# Ryobu-Kai / Jinmukai



## vysokij (Nov 23, 2006)

Hello Everyone!

My name is Howard High. I started martial arts training in about 1965. I train mainly in Karate and Kenjutsu, though I also have a Dan ranking in Yoshinkan Aikido. I am a member of Japan Karate-Do Ryobu-Kai and Jinmukai International.

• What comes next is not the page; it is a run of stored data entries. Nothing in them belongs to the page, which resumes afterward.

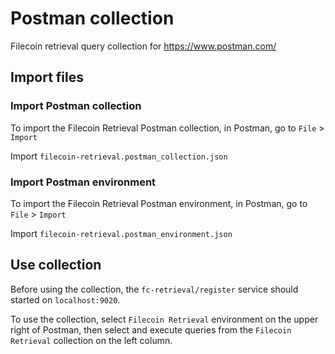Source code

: # Postman collection

Filecoin retrieval query collection for https://www.postman.com/

## Import files

### Import Postman collection

To import the Filecoin Retrieval Postman collection, in Postman, go to `File` > `Import`

Import `filecoin-retrieval.postman_collection.json`

### Import Postman environment

To import the Filecoin Retrieval Postman environment, in Postman, go to `File` > `Import`

Import `filecoin-retrieval.postman_environment.json`

## Use collection

Before using the collection, the `fc-retrieval/register` service should started on `localhost:9020`.

To use the collection, select `Filecoin Retrieval` environment on the upper right of Postman, then select and execute queries from the `Filecoin Retrieval` collection on the left column.
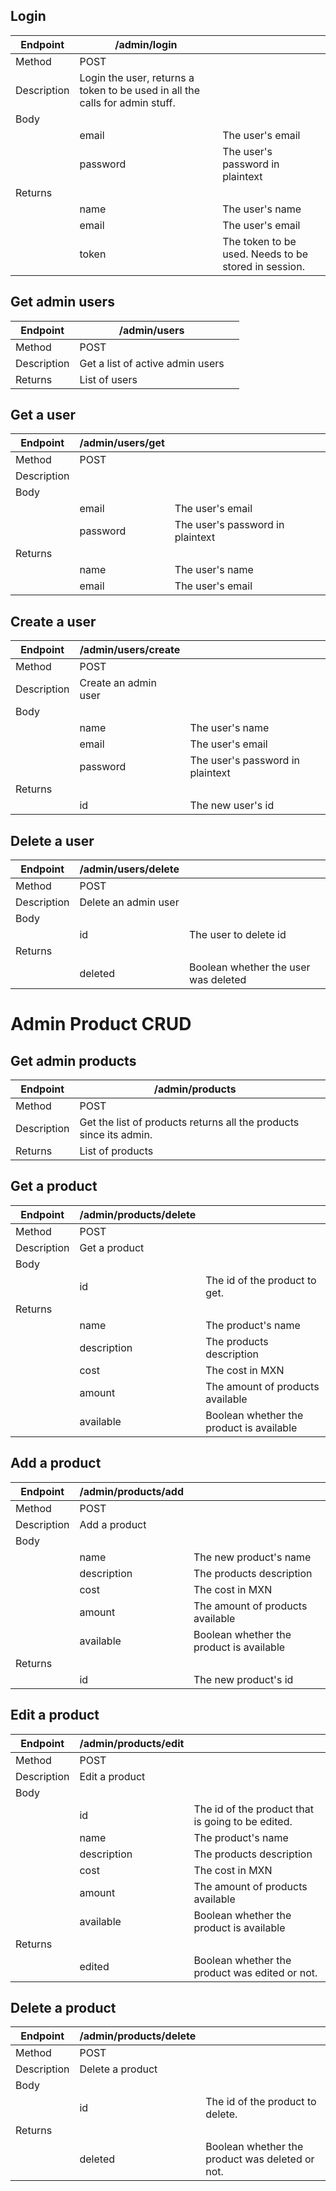 ## Login
| Endpoint    	| /admin/login 	|                                  	|
|-------------	|--------------	|----------------------------------	|
| Method      	| POST         	|                                  	|
| Description 	| Login the user, returns a token to be used in all the calls for admin stuff.|
| Body        	|              	|                                  	|
|             	| email        	| The user's email                 	|
|             	| password     	| The user's password in plaintext 	|
| Returns     	|              	|                                  	|
|             	| name         	| The user's name                  	|
|          		| email         	| The user's email                 	|
|          		| token         	| The token to be used. Needs to be stored in session. |

## Get admin users
| Endpoint 	| /admin/users 	|                                  	|
|----------	|--------------	|----------------------------------	|
| Method   	| POST         	|                                  	|
| Description 	| Get a list of active admin users  	|                                  	|
| Returns  	| List of users  	|                                  	|

## Get a user
| Endpoint    	| /admin/users/get 	|                                  	|
|-------------	|------------------	|----------------------------------	|
| Method      	| POST             	|                                  	|
| Description 	|                  	|                                  	|
| Body        	|                  	|                                  	|
|             	| email            	| The user's email                 	|
|             	| password         	| The user's password in plaintext 	|
| Returns     	|                  	|                                  	|
|             	| name             	| The user's name                  	|
|             	| email             	| The user's email                 	|

## Create a user
| Endpoint    	| /admin/users/create 	|                                  	|
|-------------	|---------------------	|----------------------------------	|
| Method      	| POST                	|                                  	|
| Description 	| Create an admin user	|                                  	|
| Body        	|                     	|                                  	|
|             	| name               	| The user's name                 	|
|             	| email               	| The user's email                 	|
|             	| password            	| The user's password in plaintext 	|
| Returns     	|                     	|                                  	|
|             	| id		              	| The new user's id               	|

## Delete a user
| Endpoint    	| /admin/users/delete 	|                                  	|
|-------------	|---------------------	|----------------------------------	|
| Method      	| POST                	|                                  	|
| Description 	| Delete an admin user	|                                  	|
| Body        	|                     	|                                  	|
|             	| id               		| The user to delete id            	|
| Returns     	|                     	|                                  	|
|             	| deleted              	| Boolean whether the user was deleted 	|

# Admin Product CRUD
## Get admin products
| Endpoint    	| /admin/products			 	|                                  	|
|-------------	|------------------------	|----------------------------------	|
| Method      	| POST                   	|                                  	|
| Description 	| Get the list of products returns all the products since its admin.	|                                  	|
| Returns     	| List of products        	|                                  	|

## Get a product
| Endpoint    	| /admin/products/delete 	|                                  	|
|-------------	|------------------------	|----------------------------------	|
| Method      	| POST                   	|                                  	|
| Description 	| Get a product			   |                                  	|
| Body        	|                        	|                                  	|
|             	| id            	      	| The id of the product to get.		|
| Returns     	|                        	|                                  	|
|             	| name                  	| The product's name						|
|             	| description             	| The products description				|
|             	| cost                  	| The cost in MXN							|
|             	| amount                  	| The amount of products available	|
|             	| available               	| Boolean whether the product is available |

## Add a product
| Endpoint    	| /admin/products/add	 	|                                  	|
|-------------	|------------------------	|----------------------------------	|
| Method      	| POST                   	|                                  	|
| Description 	| Add a product		     	|                                  	|
| Body        	|                        	|                                  	|
|             	| name                  	| The new product's name				|
|             	| description             	| The products description				|
|             	| cost                  	| The cost in MXN							|
|             	| amount                  	| The amount of products available	|
|             	| available               	| Boolean whether the product is available |
| Returns     	|                        	|                                  	|
|             	| id	                   	| The new product's id					|

## Edit a product
| Endpoint    	| /admin/products/edit	 	|                                  	|
|-------------	|------------------------	|----------------------------------	|
| Method      	| POST                   	|                                  	|
| Description 	| Edit a product		     	|                                  	|
| Body        	|                        	|                                  	|
|             	| id            	      	| The id of the product that is going to be edited. |
|             	| name                  	| The product's name						|
|             	| description             	| The products description				|
|             	| cost                  	| The cost in MXN							|
|             	| amount                  	| The amount of products available	|
|             	| available               	| Boolean whether the product is available |
| Returns     	|                        	|                                  	|
|             	| edited                  	| Boolean whether the product was edited or not. |

## Delete a product
| Endpoint    	| /admin/products/delete 	|                                  	|
|-------------	|------------------------	|----------------------------------	|
| Method      	| POST                   	|                                  	|
| Description 	| Delete a product		   |                                  	|
| Body        	|                        	|                                  	|
|             	| id            	      	| The id of the product to delete.	|
| Returns     	|                        	|                                  	|
|             	| deleted                 	| Boolean whether the product was deleted or not. |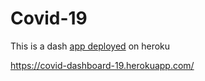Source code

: # Covid-19

This is a dash <a href="https://covid-dashboard-19.herokuapp.com/">app deployed</a> on heroku

https://covid-dashboard-19.herokuapp.com/
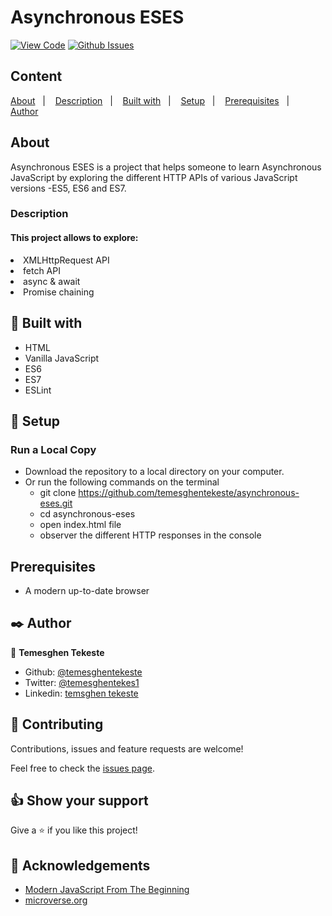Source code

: # Asynchronous ESES

[![View Code](https://img.shields.io/badge/View%20-Code-green)](https://github.com/temesghentekeste/asynchronous-eses/pulls)
[![Github Issues](https://img.shields.io/badge/GitHub-Issues-orange)](https://github.com/temesghentekeste/asynchronous-eses/issues)


## Content

<a text-align="center" href="#about">About</a>&nbsp;&nbsp;&nbsp;|&nbsp;&nbsp;&nbsp;
<a href="#description">Description</a>&nbsp;&nbsp;&nbsp;|&nbsp;&nbsp;&nbsp;
<a href="#with">Built with</a>&nbsp;&nbsp;&nbsp;|&nbsp;&nbsp;&nbsp;
<a href="#setup">Setup</a>&nbsp;&nbsp;&nbsp;|&nbsp;&nbsp;&nbsp;
<a href="#prerequisites">Prerequisites</a>&nbsp;&nbsp;&nbsp;|&nbsp;&nbsp;&nbsp;
<a href="#author">Author</a>


## About <a name = "about"></a>

Asynchronous ESES is a project that helps someone to learn Asynchronous JavaScript by exploring the different HTTP APIs of various JavaScript versions -ES5, ES6 and ES7.

<h3>Description <a name = "description"></a></h3>
<h4>This project allows to explore:</h4>
<li>XMLHttpRequest API</li>
<li>fetch API</li>
<li>async & await</li>
<li>Promise chaining</li>


## 🔧 Built with<a name = "with"></a>

- HTML
- Vanilla JavaScript
- ES6
- ES7
- ESLint

## 🔨 Setup<a name = "setup"></a>
### Run a Local Copy
- Download the repository to a local directory on your computer.
- Or run the following commands on the terminal
  - git clone https://github.com/temesghentekeste/asynchronous-eses.git
  - cd asynchronous-eses
  - open index.html file
  - observer the different HTTP responses in the console

## Prerequisites<a name = "prerequisites"></a>
- A modern up-to-date browser

## ✒️  Author <a name = "author"></a>

👤 **Temesghen Tekeste**

- Github: [@temesghentekeste](https://github.com/temesghentekeste)
- Twitter: [@temesghentekes1](https://twitter.com/temesghentekes1)
- Linkedin: [temsghen tekeste](https://www.linkedin.com/in/temesghentekeste/)


## 🤝 Contributing

Contributions, issues and feature requests are welcome!

Feel free to check the [issues page](https://github.com/temesghentekeste/asynchronous-eses/issues).


## 👍 Show your support

Give a ⭐️ if you like this project!

## :clap: Acknowledgements
- <a href="https://www.udemy.com/course/modern-javascript-from-the-beginning/" target="_blank">Modern JavaScript From The Beginning</a>
- <a href="https://www.microverse.org/" target="_blank">microverse.org</a>
</div>
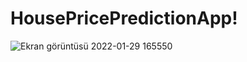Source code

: # HousePricePredictionApp!

![Ekran görüntüsü 2022-01-29 165550](https://user-images.githubusercontent.com/58051004/151663875-fab199e9-b25d-4fc5-95e6-df58f1d998d7.png)
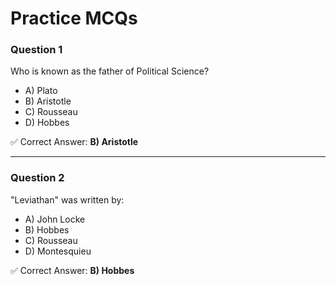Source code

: # Practice MCQs

### Question 1
Who is known as the father of Political Science?  
- A) Plato  
- B) Aristotle  
- C) Rousseau  
- D) Hobbes  

✅ Correct Answer: **B) Aristotle**

---

### Question 2
"Leviathan" was written by:  
- A) John Locke  
- B) Hobbes  
- C) Rousseau  
- D) Montesquieu  

✅ Correct Answer: **B) Hobbes**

You can find out more about these organizations here:
Japan Karate-Do Ryobu-Kai: http://jkr.com/
Jinmukai International: http://jinmukai.com/

Creating websites is one of my hobbies. 

Howard High


----------



## Jade Tigress (Nov 24, 2006)

Welcome to Martial Talk ~ Happy Posting!


----------



## Drac (Nov 24, 2006)

Greetings and Welcome to MT...


----------



## arnisador (Nov 24, 2006)

Welcome!


----------



## stone_dragone (Dec 4, 2006)

welcome


----------



## IcemanSK (Dec 5, 2006)

Welcome to MT, sir.


----------



## Changhfy (Dec 7, 2006)

Welcome to MT Howard,

Its great to meet you.




take care,
Chang


----------



## MJS (Dec 7, 2006)

Welcome! 

Mike


----------



## Brian R. VanCise (Dec 7, 2006)

Welcome to MartialTalk!


----------



## Kacey (Dec 7, 2006)

Welcome, and happy posting!  :wavey:


----------



## OnlyAnEgg (Dec 11, 2006)

Howdy, Howard and Welcome to MT!


----------



## matt.m (Dec 11, 2006)

hello and welcome


----------